BRIEF:
Within the entries that follow, show each line where the word "label" occurs.

LISTED ENTRIES:
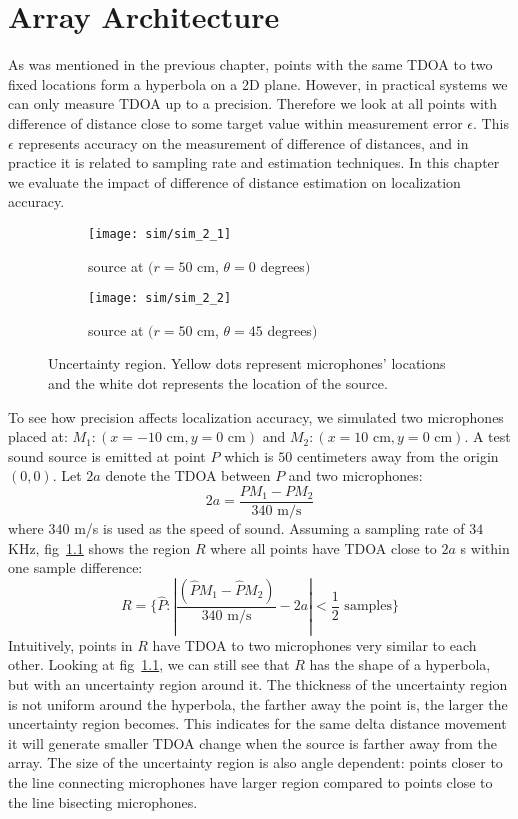 \chapter{Array Architecture}
As was mentioned in the previous chapter, points with the same TDOA to two fixed locations form a hyperbola on a 2D plane. However, in practical systems we can only measure TDOA up to a precision. Therefore we look at all points with difference of distance close to some target value within measurement error $\epsilon$. This $\epsilon$ represents accuracy on the measurement of difference of distances, and in practice it is related to sampling rate and estimation techniques. In this chapter we evaluate the impact of difference of distance estimation on localization accuracy.

\begin{figure}[]
  \centering
  \begin{subfigure}[]{.48\textwidth}
    \texttt{[image: sim/sim\_2\_1]}
    \caption{source at $(r=50$ cm, $\theta = 0$ degrees$)$}
  \end{subfigure}
  \begin{subfigure}[]{.48\textwidth}
    \texttt{[image: sim/sim\_2\_2]}
    \caption{source at $(r=50$ cm, $\theta = 45$ degrees$)$}
  \end{subfigure}
  \caption{Uncertainty region. Yellow dots represent microphones' locations and the white dot represents the location of the source.}
  \label{fig:sim_2_5}
\end{figure}

To see how precision affects localization accuracy, we simulated two microphones placed at: $M_1:(x=-10\mbox{ cm},y=0\mbox{ cm})$ and $M_2:(x=10\mbox{ cm},y=0\mbox{ cm})$. A test sound source is emitted at point $P$ which is $50$ centimeters away from the origin $(0,0)$. Let $2a$ denote the TDOA between $P$ and two microphones:
\[
2a = \frac{P M_1 - P M_2}{340\mbox{ m/s}}
\]
where $340$ m/s is used as the speed of sound. Assuming a sampling rate of $34$ KHz, fig~\ref{fig:sim_2_5} shows the region $R$ where all points have TDOA close to $2a$ s within one sample difference:
\[
R=\{\hat P: |\frac{(\hat P M_1 - \hat P M_2)}{340\mbox{ m/s}} - 2a|< \frac{1}{2} \mbox{ samples}\}
\]
Intuitively, points in $R$ have TDOA to two microphones very similar to each other. Looking at fig~\ref{fig:sim_2_5}, we can still see that $R$ has the shape of a hyperbola, but with an uncertainty region around it. The thickness of the uncertainty region is not uniform around the hyperbola, the farther away the point is, the larger the uncertainty region becomes. This indicates for the same delta distance movement it will generate smaller TDOA change when the source is farther away from the array. The size of the uncertainty region is also angle dependent: points closer to the line connecting microphones have larger region compared to points close to the line bisecting microphones. 

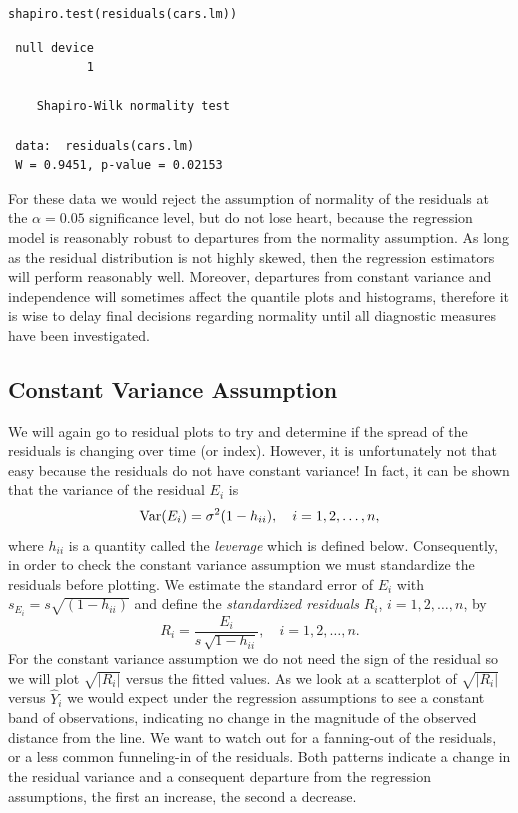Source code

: \documentclass[captions=tableheading]{scrbook}
\begin{document}
\begin{verbatim}
shapiro.test(residuals(cars.lm))
\end{verbatim}

\begin{verbatim}
 null device 
           1
  
 	Shapiro-Wilk normality test
 
 data:  residuals(cars.lm) 
 W = 0.9451, p-value = 0.02153
\end{verbatim}

For these data we would reject the assumption of normality of the residuals at the \(\alpha=0.05\) significance level, but do not lose heart, because the regression model is reasonably robust to departures from the normality assumption. As long as the residual distribution is not highly skewed, then the regression estimators will perform reasonably well. Moreover, departures from constant variance and independence will sometimes affect the quantile plots and histograms, therefore it is wise to delay final decisions regarding normality until all diagnostic measures have been investigated.
\subsection{Constant Variance Assumption}
\label{sec-11-4-2}

\label{sub:Constant-Variance-Assumption}

We will again go to residual plots to try and determine if the spread of the residuals is changing over time (or index). However, it is unfortunately not that easy because the residuals do not have constant variance! In fact, it can be shown that the variance of the residual \(E_{i}\) is 
\begin{equation}
\mbox{Var\ensuremath{(E_{i})}}=\sigma^{2}(1-h_{ii}),\quad i=1,2,\ldots,n,
\end{equation}
where \(h_{ii}\) is a quantity called the \emph{leverage} which is defined below. Consequently, in order to check the constant variance assumption we must standardize the residuals before plotting. We estimate the standard error of \(E_{i}\) with \(s_{E_{i}}=s\sqrt{(1-h_{ii})}\) and define the \emph{standardized residuals} \(R_{i}\), \(i=1,2,\ldots,n\), by 
\begin{equation} 
R_{i}=\frac{E_{i}}{s\,\sqrt{1-h_{ii}}},\quad i=1,2,\ldots,n.
\end{equation}
For the constant variance assumption we do not need the sign of the residual so we will plot \(\sqrt{|R_{i}|}\) versus the fitted values. As we look at a scatterplot of \(\sqrt{|R_{i}|}\) versus \(\hat{Y}_{i}\) we would expect under the regression assumptions to see a constant band of observations, indicating no change in the magnitude of the observed distance from the line. We want to watch out for a fanning-out of the residuals, or a less common funneling-in of the residuals. Both patterns indicate a change in the residual variance and a consequent departure from the regression assumptions, the first an increase, the second a decrease.
\end{document}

EXPECTED ANSWER:
  \label{fig:sim_2_5}
\label{sec-11-4-2}
\label{sub:Constant-Variance-Assumption}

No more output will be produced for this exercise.